Homem de caráter puro e fiél aos amigos e clientes, atencioso com todo mundo, tanto foi que um belo dia destes acostumado a por uma placa de vende-se em uma das Harleys na frente da oficina sob a estratégia de propaganda e atrair cientela para a oficina, pois nunca quiz vendê-la, foi abordado por um "possível comprador" que pediu para dar uma volta no quarteirão e testar a moto dizendo estar realmente interessadíssimo em comprá-la...

Seu Gregório gentilmente lhe cedeu o favor e... passou alguns minutos... e nada...que absurdo !!!

Bom, não preciso terminar este triste fato.
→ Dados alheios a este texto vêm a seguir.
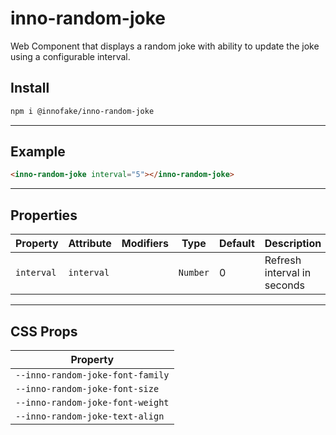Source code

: # inno-random-joke

Web Component that displays a random joke with ability to update the joke using a configurable interval.

## Install

```bash
npm i @innofake/inno-random-joke
```
---

## Example

```html
<inno-random-joke interval="5"></inno-random-joke>
```

---

## Properties

| Property   | Attribute | Modifiers | Type          | Default | Description                      |
|------------|-----------|-----------|---------------|---------|----------------------------------|
| `interval` | `interval`|           | `Number`      | 0       | Refresh interval in seconds      |

---

## CSS Props

| Property                                     |
|----------------------------------------------|
| `--inno-random-joke-font-family`             |
| `--inno-random-joke-font-size`               |
| `--inno-random-joke-font-weight`             |
| `--inno-random-joke-text-align`              |
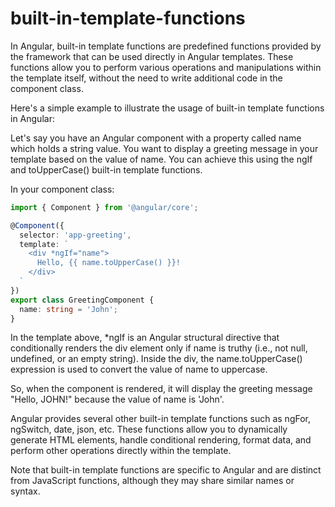 # built-in-template-functions

In Angular, built-in template functions are predefined functions provided by the framework that can be used directly in Angular templates. These functions allow you to perform various operations and manipulations within the template itself, without the need to write additional code in the component class.

Here's a simple example to illustrate the usage of built-in template functions in Angular:

Let's say you have an Angular component with a property called name which holds a string value. You want to display a greeting message in your template based on the value of name. You can achieve this using the ngIf and toUpperCase() built-in template functions.

In your component class:


```typescript
import { Component } from '@angular/core';

@Component({
  selector: 'app-greeting',
  template: `
    <div *ngIf="name">
      Hello, {{ name.toUpperCase() }}!
    </div>
  `
})
export class GreetingComponent {
  name: string = 'John';
}
```

In the template above, *ngIf is an Angular structural directive that conditionally renders the div element only if name is truthy (i.e., not null, undefined, or an empty string). Inside the div, the name.toUpperCase() expression is used to convert the value of name to uppercase.

So, when the component is rendered, it will display the greeting message "Hello, JOHN!" because the value of name is 'John'.

Angular provides several other built-in template functions such as ngFor, ngSwitch, date, json, etc. These functions allow you to dynamically generate HTML elements, handle conditional rendering, format data, and perform other operations directly within the template.

Note that built-in template functions are specific to Angular and are distinct from JavaScript functions, although they may share similar names or syntax.
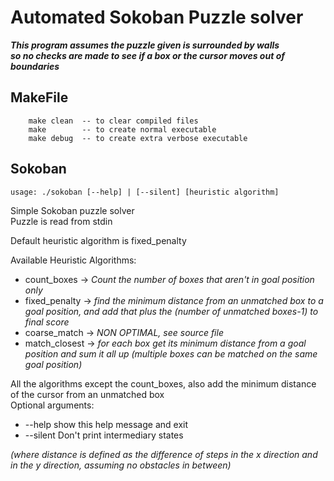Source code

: # Automated Sokoban Puzzle solver

**_This program assumes the puzzle given is surrounded by walls <br/>so no checks are made to see if a box or the cursor moves out of boundaries_**

## MakeFile
```
    make clean  -- to clear compiled files
    make        -- to create normal executable
    make debug  -- to create extra verbose executable
```
    
## Sokoban
`usage: ./sokoban [--help] | [--silent] [heuristic algorithm]`

Simple Sokoban puzzle solver<br/>
Puzzle is read from stdin<br/>

Default heuristic algorithm is fixed_penalty<br/>
   
Available Heuristic Algorithms:<br/>
- count_boxes    ->   *Count the number of boxes that aren't in goal position only*
- fixed_penalty  ->  *find the minimum distance from an unmatched box to a goal position, and add that plus the (number of unmatched boxes-1) to final score*
- coarse_match   ->  *NON OPTIMAL, see source file*
- match_closest  ->  *for each box get its minimum distance from a goal position and sum it all up (multiple boxes can be matched on the same goal position)*

All the algorithms except the count_boxes, also add the minimum distance of the cursor from an unmatched box<br/>
Optional arguments:<br/>
- --help                  show this help message and exit
- --silent                Don't print intermediary states
   
*(where distance is defined as the difference of steps in the x direction and in the y direction, assuming no obstacles in between)*
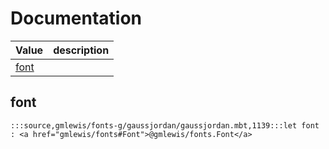 # Documentation
|Value|description|
|---|---|
|[font](#font)||

## font

```moonbit
:::source,gmlewis/fonts-g/gaussjordan/gaussjordan.mbt,1139:::let font : <a href="gmlewis/fonts#Font">@gmlewis/fonts.Font</a>
```

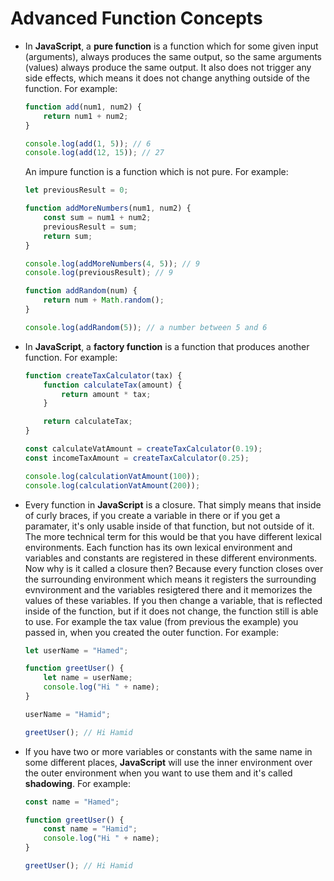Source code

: # Advanced Function Concepts

- In **JavaScript**, a **pure function** is a function which for some given input (arguments), always produces the same output, so the same arguments (values) always produce the same output. It also does not trigger any side effects, which means it does not change anything outside of the function. For example:

    ```js
    function add(num1, num2) {
        return num1 + num2;
    }

    console.log(add(1, 5)); // 6
    console.log(add(12, 15)); // 27
    ```

    An impure function is a function which is not pure. For example:

    ```js
    let previousResult = 0;

    function addMoreNumbers(num1, num2) {
        const sum = num1 + num2;
        previousResult = sum;
        return sum;
    }

    console.log(addMoreNumbers(4, 5)); // 9
    console.log(previousResult); // 9

    function addRandom(num) {
        return num + Math.random();
    }

    console.log(addRandom(5)); // a number between 5 and 6
    ```

- In **JavaScript**, a **factory function** is a function that produces another function. For example:

    ```js
    function createTaxCalculator(tax) {
        function calculateTax(amount) {
            return amount * tax;
        }

        return calculateTax;
    }

    const calculateVatAmount = createTaxCalculator(0.19);
    const incomeTaxAmount = createTaxCalculator(0.25);

    console.log(calculationVatAmount(100));
    console.log(calculationVatAmount(200));
    ```

- Every function in **JavaScript** is a closure. That simply means that inside of curly braces, if you create a variable in there or if you get a paramater, it's only usable inside of that function, but not outside of it. The more technical term for this would be that you have different lexical environments. Each function has its own lexical environment and variables and constants are registered in these different environments. Now why is it called a closure then? Because every function closes over the surrounding environment which means it registers the surrounding evnvironment and the variables resigtered there and it memorizes the values of these variables. If you then change a variable, that is reflected inside of the function, but if it does not change, the function still is able to use. For example the tax value (from previous the example) you passed in, when you created the outer function. For example:

    ```js
    let userName = "Hamed";

    function greetUser() {
        let name = userName;
        console.log("Hi " + name);
    }

    userName = "Hamid";

    greetUser(); // Hi Hamid
    ```

- If you have two or more variables or constants with the same name in some different places, **JavaScript** will use the inner environment over the outer environment when you want to use them and it's called **shadowing**. For example:

    ```js
    const name = "Hamed";

    function greetUser() {
        const name = "Hamid";
        console.log("Hi " + name);
    }

    greetUser(); // Hi Hamid
    ```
Com certeza este sujeito não deve ter enriquecido com este furto ao lesar um sujeito como o Seu Gregório e Deus deve ter castigado-o de alguma maneira para o resto da sua vida.

Bom, o saudoso Gregório foi um dos poucos personagens que a gente conhece neste mundo maravilhoso que as motos clássicas nos proporciona, pessoas diferentes que se sobressaiam perante aos até poucos aventureiros que se submetem "mexer" com velharias do passado, por puro prazer pela grandiosa causa de preservar o passado glorioso e não deixar que se apague...

Um héroi quase esquecido do passado...

Quanto ao apelido de "sujeira" alguém saberia dizer o porque o chamavam assim e porque praticamente morava dentro da sua oficina... como Burt Munrow na Nova Zelândia ?

Estas linhas são uma homenagem a muitos Burt e Gregórios que existiram e existem, verdadeiros Einsteins e heróis anônimos do motociclismo.